The National Security Agency reportedly used the Heartbleed bug to gather intelligence and data for two years, but the federal agency has come forward to deny it even know about the exploit.

Two sources who spoke with Bloomberg claims that the NSA not only knew about the problem, but used it for national security interests.

Due to the Heartbleed security flaw, the federal agency was allegedly able to gather data, like passwords, to be towards NSA operations. Withholding knowledge of the flaw also could have put many who use the Internet in danger because of how widespread the flaw was.

Jason Healey, the director of the cyber statecraft initiative with the Atlantic Council, said, "It flies in the face of the agency's comments that defense comes first." The former Air Force cyber officer added, "They are going to be completely shredded by the computer security community for this."

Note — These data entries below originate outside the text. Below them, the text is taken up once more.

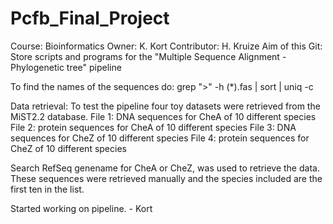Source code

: # Pcfb_Final_Project
Course: Bioinformatics
Owner: K. Kort
Contributor: H. Kruize
Aim of this Git: Store scripts and programs for the "Multiple Sequence Alignment - Phylogenetic tree" pipeline


To find the names of the sequences do:
grep ">" -h (\*).fas | sort | uniq -c

Data retrieval:
To test the pipeline four toy datasets were retrieved from the MiST2.2 database.
File 1: DNA sequences for CheA of 10 different species
File 2: protein sequences for CheA of 10 different species
File 3: DNA sequences for CheZ of 10 different species
File 4: protein sequences for CheZ of 10 different species

Search RefSeq genename for CheA or CheZ, was used to retrieve the data.
These sequences were retrieved manually and the species included are the first ten in the list.

Started working on pipeline. - Kort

Despite the Bloomberg report, the NSA says it was unaware of Heartbleed. In a statement to NBC News, the federal agency said, "NSA was not aware of the recently identified vulnerability in OpenSSL, the so-called Heartbleed vulnerability, until it was made public in a private-sector cybersecurity report. Reports that say otherwise are wrong."

The OpenSSL flaw was discovered and revealed earlier this week. It is a bit of code that could someone could quietly use to access information supposedly only transferred through a website's secure connection. The flaw, when first reported, could affect about two-thirds of all websites, but many have already begun to patch the exploit, if they even used OpenSSL in the first place.